■ **Required action**:
Copy every line below. Do not alter any of them.

■ **Data extract**:
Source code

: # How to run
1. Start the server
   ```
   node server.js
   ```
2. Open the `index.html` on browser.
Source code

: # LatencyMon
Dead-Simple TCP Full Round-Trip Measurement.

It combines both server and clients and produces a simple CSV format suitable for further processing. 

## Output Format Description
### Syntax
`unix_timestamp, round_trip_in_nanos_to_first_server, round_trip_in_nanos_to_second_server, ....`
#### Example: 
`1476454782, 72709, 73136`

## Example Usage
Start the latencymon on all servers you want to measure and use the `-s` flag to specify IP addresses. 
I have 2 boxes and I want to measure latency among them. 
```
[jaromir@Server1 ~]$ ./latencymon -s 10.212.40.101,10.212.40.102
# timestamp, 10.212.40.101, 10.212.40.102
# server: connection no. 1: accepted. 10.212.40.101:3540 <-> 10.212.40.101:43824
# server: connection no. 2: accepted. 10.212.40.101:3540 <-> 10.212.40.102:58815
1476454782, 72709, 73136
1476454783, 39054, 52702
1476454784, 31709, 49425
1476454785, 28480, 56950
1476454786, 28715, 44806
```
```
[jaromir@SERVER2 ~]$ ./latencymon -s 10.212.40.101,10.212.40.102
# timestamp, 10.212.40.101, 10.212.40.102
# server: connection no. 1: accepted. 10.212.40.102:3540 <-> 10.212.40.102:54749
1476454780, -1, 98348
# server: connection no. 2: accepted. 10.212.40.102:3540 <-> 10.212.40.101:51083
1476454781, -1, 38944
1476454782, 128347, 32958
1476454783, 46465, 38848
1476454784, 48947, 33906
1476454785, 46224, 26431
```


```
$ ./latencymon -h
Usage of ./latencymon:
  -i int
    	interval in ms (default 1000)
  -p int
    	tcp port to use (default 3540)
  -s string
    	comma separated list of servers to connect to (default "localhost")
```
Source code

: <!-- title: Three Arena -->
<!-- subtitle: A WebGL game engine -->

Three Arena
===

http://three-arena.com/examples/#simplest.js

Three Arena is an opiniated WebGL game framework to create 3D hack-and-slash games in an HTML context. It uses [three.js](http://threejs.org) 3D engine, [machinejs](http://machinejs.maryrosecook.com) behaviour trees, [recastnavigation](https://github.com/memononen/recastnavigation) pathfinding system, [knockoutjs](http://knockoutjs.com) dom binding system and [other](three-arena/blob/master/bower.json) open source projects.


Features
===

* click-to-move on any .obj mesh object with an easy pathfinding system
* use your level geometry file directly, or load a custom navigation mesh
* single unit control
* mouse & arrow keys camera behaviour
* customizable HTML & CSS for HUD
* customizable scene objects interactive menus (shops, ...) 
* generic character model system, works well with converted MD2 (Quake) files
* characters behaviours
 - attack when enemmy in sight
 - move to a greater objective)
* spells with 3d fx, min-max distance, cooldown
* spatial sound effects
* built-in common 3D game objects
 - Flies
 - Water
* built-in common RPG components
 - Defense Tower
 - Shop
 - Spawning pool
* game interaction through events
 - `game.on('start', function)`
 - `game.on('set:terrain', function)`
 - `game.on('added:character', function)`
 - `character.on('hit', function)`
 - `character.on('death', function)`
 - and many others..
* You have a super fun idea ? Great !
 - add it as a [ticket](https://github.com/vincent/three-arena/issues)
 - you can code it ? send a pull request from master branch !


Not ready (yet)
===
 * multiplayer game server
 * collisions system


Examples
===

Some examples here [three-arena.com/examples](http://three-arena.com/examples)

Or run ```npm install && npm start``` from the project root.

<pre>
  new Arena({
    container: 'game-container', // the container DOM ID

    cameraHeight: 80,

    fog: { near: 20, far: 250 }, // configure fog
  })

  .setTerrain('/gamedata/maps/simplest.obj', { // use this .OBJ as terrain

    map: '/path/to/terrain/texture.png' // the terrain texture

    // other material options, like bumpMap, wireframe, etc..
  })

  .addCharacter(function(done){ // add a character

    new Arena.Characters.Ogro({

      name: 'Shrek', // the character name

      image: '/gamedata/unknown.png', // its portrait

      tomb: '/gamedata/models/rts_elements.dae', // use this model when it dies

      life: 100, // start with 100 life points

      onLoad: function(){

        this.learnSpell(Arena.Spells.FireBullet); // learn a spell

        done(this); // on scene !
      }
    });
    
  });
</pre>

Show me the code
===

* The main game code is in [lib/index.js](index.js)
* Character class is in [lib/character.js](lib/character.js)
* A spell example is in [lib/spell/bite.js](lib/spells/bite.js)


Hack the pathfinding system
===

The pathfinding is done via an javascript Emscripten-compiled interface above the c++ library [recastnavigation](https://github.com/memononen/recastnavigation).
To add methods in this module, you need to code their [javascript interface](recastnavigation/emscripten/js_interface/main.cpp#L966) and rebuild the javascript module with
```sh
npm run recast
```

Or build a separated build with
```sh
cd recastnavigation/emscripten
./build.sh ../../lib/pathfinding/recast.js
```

■ **Exercise answer**:
Source code

: # How to run
1. Start the server
   ```
   node server.js
   ```
2. Open the `index.html` on browser.
Source code

: # LatencyMon
Dead-Simple TCP Full Round-Trip Measurement.

It combines both server and clients and produces a simple CSV format suitable for further processing. 

## Output Format Description
### Syntax
`unix_timestamp, round_trip_in_nanos_to_first_server, round_trip_in_nanos_to_second_server, ....`
#### Example: 
`1476454782, 72709, 73136`

## Example Usage
Start the latencymon on all servers you want to measure and use the `-s` flag to specify IP addresses. 
I have 2 boxes and I want to measure latency among them. 
```
[jaromir@Server1 ~]$ ./latencymon -s 10.212.40.101,10.212.40.102
# timestamp, 10.212.40.101, 10.212.40.102
# server: connection no. 1: accepted. 10.212.40.101:3540 <-> 10.212.40.101:43824
# server: connection no. 2: accepted. 10.212.40.101:3540 <-> 10.212.40.102:58815
1476454782, 72709, 73136
1476454783, 39054, 52702
1476454784, 31709, 49425
1476454785, 28480, 56950
1476454786, 28715, 44806
```
```
[jaromir@SERVER2 ~]$ ./latencymon -s 10.212.40.101,10.212.40.102
# timestamp, 10.212.40.101, 10.212.40.102
# server: connection no. 1: accepted. 10.212.40.102:3540 <-> 10.212.40.102:54749
1476454780, -1, 98348
# server: connection no. 2: accepted. 10.212.40.102:3540 <-> 10.212.40.101:51083
1476454781, -1, 38944
1476454782, 128347, 32958
1476454783, 46465, 38848
1476454784, 48947, 33906
1476454785, 46224, 26431
```


```
$ ./latencymon -h
Usage of ./latencymon:
  -i int
    	interval in ms (default 1000)
  -p int
    	tcp port to use (default 3540)
  -s string
    	comma separated list of servers to connect to (default "localhost")
```
Source code

: <!-- title: Three Arena -->
<!-- subtitle: A WebGL game engine -->

Three Arena
===

http://three-arena.com/examples/#simplest.js

Three Arena is an opiniated WebGL game framework to create 3D hack-and-slash games in an HTML context. It uses [three.js](http://threejs.org) 3D engine, [machinejs](http://machinejs.maryrosecook.com) behaviour trees, [recastnavigation](https://github.com/memononen/recastnavigation) pathfinding system, [knockoutjs](http://knockoutjs.com) dom binding system and [other](three-arena/blob/master/bower.json) open source projects.


Features
===

* click-to-move on any .obj mesh object with an easy pathfinding system
* use your level geometry file directly, or load a custom navigation mesh
* single unit control
* mouse & arrow keys camera behaviour
* customizable HTML & CSS for HUD
* customizable scene objects interactive menus (shops, ...) 
* generic character model system, works well with converted MD2 (Quake) files
* characters behaviours
 - attack when enemmy in sight
 - move to a greater objective)
* spells with 3d fx, min-max distance, cooldown
* spatial sound effects
* built-in common 3D game objects
 - Flies
 - Water
* built-in common RPG components
 - Defense Tower
 - Shop
 - Spawning pool
* game interaction through events
 - `game.on('start', function)`
 - `game.on('set:terrain', function)`
 - `game.on('added:character', function)`
 - `character.on('hit', function)`
 - `character.on('death', function)`
 - and many others..
* You have a super fun idea ? Great !
 - add it as a [ticket](https://github.com/vincent/three-arena/issues)
 - you can code it ? send a pull request from master branch !


Not ready (yet)
===
 * multiplayer game server
 * collisions system


Examples
===

Some examples here [three-arena.com/examples](http://three-arena.com/examples)

Or run ```npm install && npm start``` from the project root.

<pre>
  new Arena({
    container: 'game-container', // the container DOM ID

    cameraHeight: 80,

    fog: { near: 20, far: 250 }, // configure fog
  })

  .setTerrain('/gamedata/maps/simplest.obj', { // use this .OBJ as terrain

    map: '/path/to/terrain/texture.png' // the terrain texture

    // other material options, like bumpMap, wireframe, etc..
  })

  .addCharacter(function(done){ // add a character

    new Arena.Characters.Ogro({

      name: 'Shrek', // the character name

      image: '/gamedata/unknown.png', // its portrait

      tomb: '/gamedata/models/rts_elements.dae', // use this model when it dies

      life: 100, // start with 100 life points

      onLoad: function(){

        this.learnSpell(Arena.Spells.FireBullet); // learn a spell

        done(this); // on scene !
      }
    });
    
  });
</pre>

Show me the code
===

* The main game code is in [lib/index.js](index.js)
* Character class is in [lib/character.js](lib/character.js)
* A spell example is in [lib/spell/bite.js](lib/spells/bite.js)


Hack the pathfinding system
===

The pathfinding is done via an javascript Emscripten-compiled interface above the c++ library [recastnavigation](https://github.com/memononen/recastnavigation).
To add methods in this module, you need to code their [javascript interface](recastnavigation/emscripten/js_interface/main.cpp#L966) and rebuild the javascript module with
```sh
npm run recast
```

Or build a separated build with
```sh
cd recastnavigation/emscripten
./build.sh ../../lib/pathfinding/recast.js
```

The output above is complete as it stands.